Signed by distinguished academics such as Barbara McGraw of Saint Mary's College of California, Diana Eck of Harvard University and Gerald James Larson of Indiana University, the letter called for a "representation of India and Hinduism that is consistent with the manner in which other cultures and religions are portrayed, and one which avoids Eurocentric biases".
 
In the letter dated May 5, this group of academicians under the name 'Social Science and Religion Faculty Group' (SSRFG) termed the recommendations to use "South Asia" in place of ancient India "anachronistic" and "not historical".
 
A copy of the letter accompanied a statement.
 
The group argued that the term "South Asia" is a post World War II geopolitical designation to account for the breakup of British India.
 
The academics pointed out that textbook narrative "refers to all other ancient geographical areas by their ancestral terms China, Japan, Egypt, Greece, etc". Only "India" is recommended for a change".
 
Earlier this year, the California Department of Education's (CDE) Instructional Quality Commission (IQC) had proposed to accept several changes to the textbook framework suggested by another group of academics named 'South Asia Faculty Group' (SAFG), the statement said.
 
The suggestions included replacing references to 'India' before 1947 with "South Asia" and "Hinduism" with "ancient Indian religions.
 
The group was led by academics Kamala Visweswaran of University of California, San Diego, and Robert Goldman of University of California, Berkeley, it added.
 
In its seven-page letter, SSRFG questioned these edits and said that SAFG's views did not constitute scholarly consensus as claimed by the latter.
 
The academics of SSRFG while welcoming "robust academic debate about the politics of India" in the academia cautioned that the debate is not "appropriately addressed in a K-12 textbook Framework narrative in California".
 
Calling into question the suggestion to replace the word "Hinduism" with "ancient Indian religions" the letter said "if anyone were to argue that Hinduism did not exist then as what we today refer to as "Hinduism", that would be an unfounded erasure of history on the grounds of semantics," said a statement issued on behalf of SSRFG.
 
Meanwhile, Harvard scholar Nathan Glazer has also called for using the term "India" for ancient Indian civilisation.

Writing as a response to the debate in New York Times he said, "for ancient India, as known to the classical Greeks and to Alexander, and to Greek and Roman geographers, to Portuguese adventurers, to 17th and 18th century British, French and Dutch merchants, to British imperialists, what other term, or some equivalent, would serve?

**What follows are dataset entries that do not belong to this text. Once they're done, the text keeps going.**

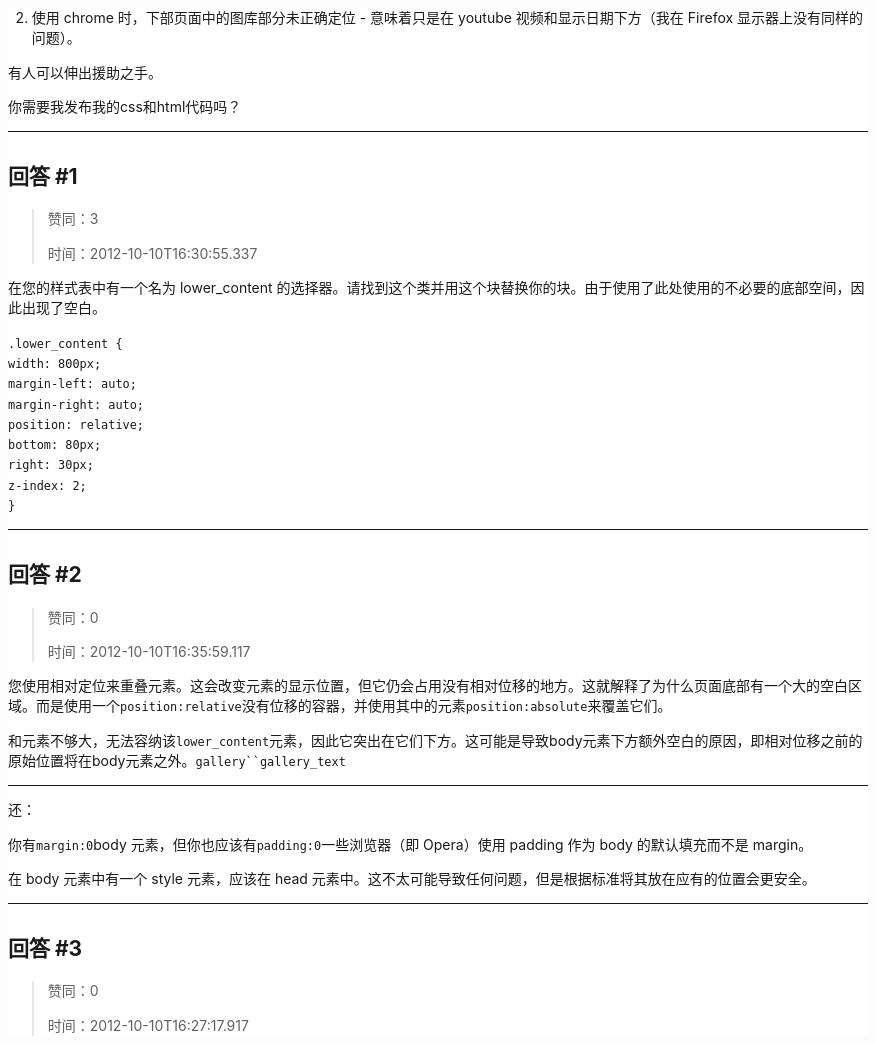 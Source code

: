 2.  使用 chrome 时，下部页面中的图库部分未正确定位 - 意味着只是在 youtube 视频和显示日期下方（我在 Firefox 显示器上没有同样的问题）。

有人可以伸出援助之手。

你需要我发布我的css和html代码吗？

* * *

## 回答 #1

> 赞同：3
> 
> 时间：2012-10-10T16:30:55.337

在您的样式表中有一个名为 lower_content 的选择器。请找到这个类并用这个块替换你的块。由于使用了此处使用的不必要的底部空间，因此出现了空白。

```
.lower_content {
width: 800px;
margin-left: auto;
margin-right: auto;
position: relative;
bottom: 80px;
right: 30px;
z-index: 2;
} 
```

* * *

## 回答 #2

> 赞同：0
> 
> 时间：2012-10-10T16:35:59.117

您使用相对定位来重叠元素。这会改变元素的显示位置，但它仍会占用没有相对位移的地方。这就解释了为什么页面底部有一个大的空白区域。而是使用一个`position:relative`没有位移的容器，并使用其中的元素`position:absolute`来覆盖它们。

和元素不够大，无法容纳该`lower_content`元素，因此它突出在它们下方。这可能是导致body元素下方额外空白的原因，即相对位移之前的原始位置将在body元素之外。`gallery``gallery_text`

* * *

还：

你有`margin:0`body 元素，但你也应该有`padding:0`一些浏览器（即 Opera）使用 padding 作为 body 的默认填充而不是 margin。

在 body 元素中有一个 style 元素，应该在 head 元素中。这不太可能导致任何问题，但是根据标准将其放在应有的位置会更安全。

* * *

## 回答 #3

> 赞同：0
> 
> 时间：2012-10-10T16:27:17.917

They could not conceive of it as "South Asia".
 
"They knew it as a distinctive civilisation, stretching from the Indus to the Ganges, from the Himalayas to the Indian Ocean (and should we change that name, too?), with its own ancient languages, and classic texts, and religions descended from them," Glazer wrote.
 
The California Department of Education (CDE)'s Instructional Quality Commission (IQC) will be hearing the matter on May 19th where it would finalise its framework narrative for its school textbooks.
 
The narrative would be submitted to the State Board of  Education (SBE) for its approval later this year, the press statement said.